The flow of a viscous incompressible fluid can be fully described if we know the density, velocity and pressure at every point. A mathematical description of their interaction is given by the Navier-Stokes equations, which is a system of partial differential equations that presents hyperbolic, parabolic and elliptic features. Although these equations have been known since the XVIII century, from the mathematical point of view we still know very little about them.

In this talk I will scratch the surface of the theory on these equations in the constant density case, listing the main results that have been obtained so far and trying to describe (in simple terms) the main open problems and, to the best of my understanding, why do these have proved so difficult.

As a second part, I will describe one of the most popular methods for the numerical solution of these equations. Namely, the so-called projection methods. I will describe the very simple idea that lies behind them and present the most relevant results and open problems in the numerical analysis of these methods.
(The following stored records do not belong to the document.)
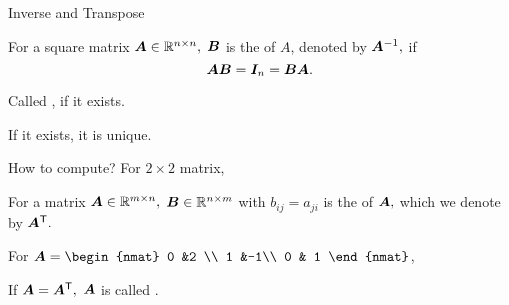\documentclass[handout,fleqn,aspectratio=169]{beamer}
\begin{document}
\begin{frame}{Inverse and Transpose}

{
\plitemsep 0.1in
\bci 
\item For a square matrix $\bm{A} \in {\mathbb R}^{n \times n},$ $\bm{B}$ is the  of $A$, denoted by ${\bm{A}}^{-1},$ if $$\bm{AB} = \bm{I}_n = \bm{BA}.$$

\item Called , if it exists.  

\item If it exists, it is unique. 

\item How to compute?  For $2\times 2$ matrix, 
\eci
}
{
\plitemsep 0.1in
\bci 
\item For a matrix $\bm{A} \in {\mathbb R}^{m \times n},$ $\bm{B} \in {\mathbb R}^{n \times m}$ with $b_{ij} = a_{ji}$ is the  of $\bm{A},$ which we denote by ${\bm{A}}^{\mathsf{T}}.$ 

\item \exam For 
$\mat{A} = 
\begin{nmat} 
 0 &2 \\
 1  &-1\\
 0  & 1
\end{nmat}
$,

\item If $\bm{A} = {\bm{A}}^{\mathsf{T}},$ $\bm{A}$ is called .
\eci
}

\end{frame}
\end{document}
Finally, if time allows, I will describe the case when the density is variable and some of the work that has been recently done in the numerical analysis of this system.

This talk should appeal not only to people that are interested in PDE's or numerical analysis. After all, what I will be talking about is real-world phenomena. If this is not convincing enough, I promise to make the talk more entertaining by showing several movies of numerical simulations that I have carried out.